# Cichlid Stones!



## omfgitsdenz

Does anyone own cichlid stones? Im thinking of purchasing the 15-pack for $50+, but before i go ahead and do so i wanna know if its recommended? Are cichlids usually happy with them? Are the holes big enough to fit inside for most medium to large cichlids? Do they really mate in them and etc.?


----------



## DJRansome

Mbuna will not mate inside them because they need a fairly large flat surface (the wall of the tank will suffice) to make their circles. I prefer the natural-looking, free alternative (rocks) but several fishkeepers here use them and like them.


----------



## koslonc

I have some experience using these stones. To answer your questions...

Are they happy in them? Absolutely - they make great hiding spaces.
Will they breed in them? No - not my Mbuna anyway.
Are they big enough for large Cichlids? Yes, the large stones are easily big enough for 6" cichlids

In my opinion, they can be made to look natural if:
1) you have enough of them to stack
2) you arrange them so that the rock openings not facing the front of the tank
3) you have algae growing on them

The biggest downside to these stones is that tank waste/debris tends to find its way into the rock openings and accumulate there, requiring them to be emptied from time to time.

Here is a pic with a stack of Cichlid Stones










Hope this helps.


----------



## Chubbs the Jellybean

From my experience, the medium and large ones are used quite a bit, but the small ones are only really useful for fry to hide in.

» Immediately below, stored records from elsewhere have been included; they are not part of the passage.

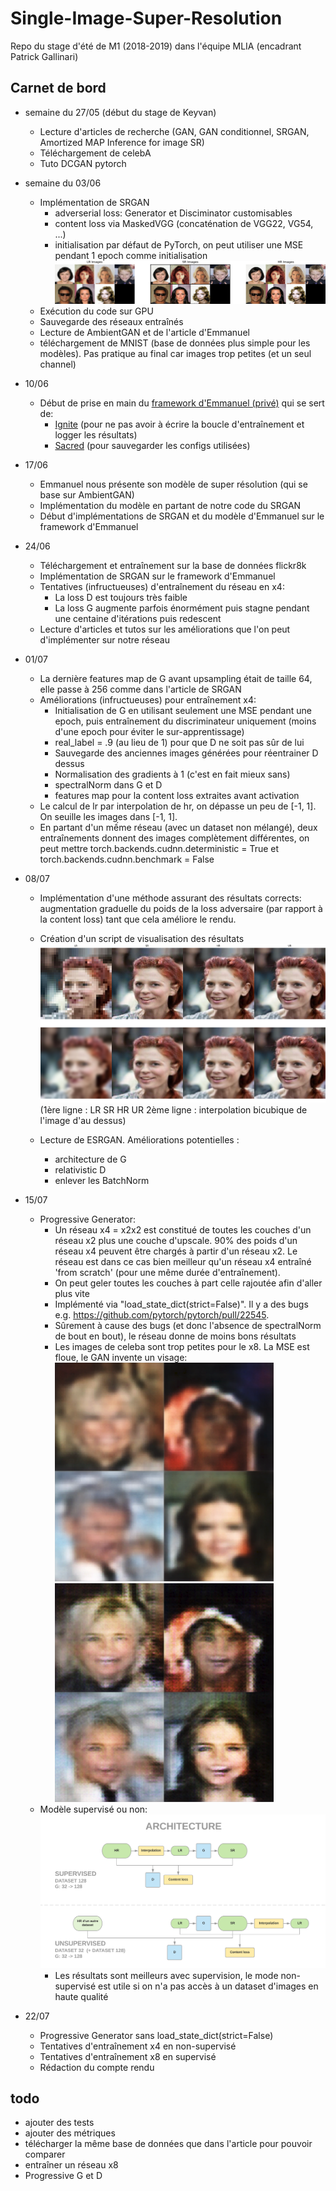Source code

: # Single-Image-Super-Resolution

Repo du stage d'été de M1 (2018-2019) dans l'équipe MLIA (encadrant Patrick Gallinari)

## Carnet de bord
  - semaine du 27/05 (début du stage de Keyvan)
    - Lecture d'articles de recherche (GAN, GAN conditionnel, SRGAN, Amortized MAP Inference for image SR)
    - Téléchargement de celebA
    - Tuto DCGAN pytorch
    
  - semaine du 03/06
    - Implémentation de SRGAN
      - adverserial loss: Generator et Disciminator customisables
      - content loss via MaskedVGG (concaténation de VGG22, VG54, ...)
      - initialisation par défaut de PyTorch, on peut utiliser une MSE pendant 1 epoch comme initialisation
      ![Résultats SRGANx2](./results/x2.png)
    - Exécution du code sur GPU
    - Sauvegarde des réseaux entraînés
    - Lecture de AmbientGAN et de l'article d'Emmanuel
    - téléchargement de MNIST (base de données plus simple pour les modèles). Pas pratique au final car images trop petites (et un seul channel)
  
  - 10/06
    - Début de prise en main du [framework d'Emmanuel (privé)](https://github.com/emited/tmd_framework) qui se sert de:
      - [Ignite](https://pytorch.org/ignite/) (pour ne pas avoir à écrire la boucle d'entraînement et logger les résultats)
      - [Sacred](https://sacred.readthedocs.io/en/latest/index.html) (pour sauvegarder les configs utilisées) 
  
  - 17/06
    - Emmanuel nous présente son modèle de super résolution (qui se base sur AmbientGAN)
    - Implémentation du modèle en partant de notre code du SRGAN
    - Début d'implémentations de SRGAN et du modèle d'Emmanuel sur le framework d'Emmanuel
  
  - 24/06
    - Téléchargement et entraînement sur la base de données flickr8k
    - Implémentation de SRGAN sur le framework d'Emmanuel
    - Tentatives (infructueuses) d'entraînement du réseau en x4:
      - La loss D est toujours très faible
      - La loss G augmente parfois énormément puis stagne pendant une centaine d'itérations puis redescent
    - Lecture d'articles et tutos sur les améliorations que l'on peut d'implémenter sur notre réseau 
  
  - 01/07
    - La dernière features map de G avant upsampling était de taille 64, elle passe à 256 comme dans l'article de SRGAN
    - Améliorations (infructueuses) pour entraînement x4:
      - Initialisation de G en utilisant seulement une MSE pendant une epoch,
        puis entraînement du discriminateur uniquement (moins d'une epoch pour éviter le sur-apprentissage)
      - real_label = .9 (au lieu de 1) pour que D ne soit pas sûr de lui
      - Sauvegarde des anciennes images générées pour réentrainer D dessus
      - Normalisation des gradients à 1 (c'est en fait mieux sans)
      - spectralNorm dans G et D
      - features map pour la content loss extraites avant activation
    - Le calcul de lr par interpolation de hr, on dépasse un peu de [-1, 1]. On seuille les images dans [-1, 1].
    - En partant d'un mếme réseau (avec un dataset non mélangé), deux entraînements donnent des images complètement différentes,
      on peut mettre torch.backends.cudnn.deterministic = True et torch.backends.cudnn.benchmark = False
  
  - 08/07
    - Implémentation d'une méthode assurant des résultats corrects: augmentation graduelle du poids de la loss adversaire (par rapport à la content loss) tant que cela améliore le rendu.
    
    - Création d'un script de visualisation des résultats
      ![Résultats SRGANx4](./results/x4_e-2_2epoch.png)
      (1ère ligne : LR SR HR UR 2ème ligne : interpolation bicubique de l'image d'au dessus)
  
    - Lecture de ESRGAN. Améliorations potentielles :
      - architecture de G
      - relativistic D
      - enlever les BatchNorm
    
  - 15/07
    - Progressive Generator:
      - Un réseau x4 = x2x2 est constitué de toutes les couches d'un réseau x2 plus une couche d'upscale.
        90% des poids d'un réseau x4 peuvent être chargés à partir d'un réseau x2.
        Le réseau est dans ce cas bien meilleur qu'un réseau x4 entraîné 'from scratch' (pour une même durée d'entraînement).
      - On peut geler toutes les couches à part celle rajoutée afin d'aller plus vite
      - Implémenté via "load_state_dict(strict=False)". Il y a des bugs e.g. https://github.com/pytorch/pytorch/pull/22545.
      - Sûrement à cause des bugs (et donc l'absence de spectralNorm de bout en bout), le réseau donne de moins bons résultats
      - Les images de celeba sont trop petites pour le x8. La MSE est floue, le GAN invente un visage:
        ![Flou](./results/flou.png)       ![Invente](./results/invente.png)
    - Modèle supervisé ou non:
    ![Architecture](./results/architecture.png)
      - Les résultats sont meilleurs avec supervision, le mode non-supervisé est utile si on n'a pas accès à un dataset d'images en haute qualité
    
  - 22/07
    - Progressive Generator sans load_state_dict(strict=False)
    - Tentatives d'entraînement x4 en non-supervisé
    - Tentatives d'entraînement x8 en supervisé
    - Rédaction du compte rendu
  
## todo
  - ajouter des tests
  - ajouter des métriques
  - télécharger la même base de données que dans l'article pour pouvoir comparer
  - entraîner un réseau x8
  - Progressive G et D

+1 to the comment about them not looking natural unless the holes face away, I have a few stacks that I used for electric yellows, but they preferred PVC pipe sections any day over the stones, oddly enough.


----------



## omfgitsdenz

Thanks guys for answering my questions!


----------



## PfunMo

I would think $50 would get you quite a large stack of real rocks that would work as well. Try landscaping supplies.


----------



## Dj823cichild

:thumb: I like them


----------



## SeanPrice

I would opt to go to a landscape company, I purchased roughly 60-70lbs or dif types of rock for a mere $15.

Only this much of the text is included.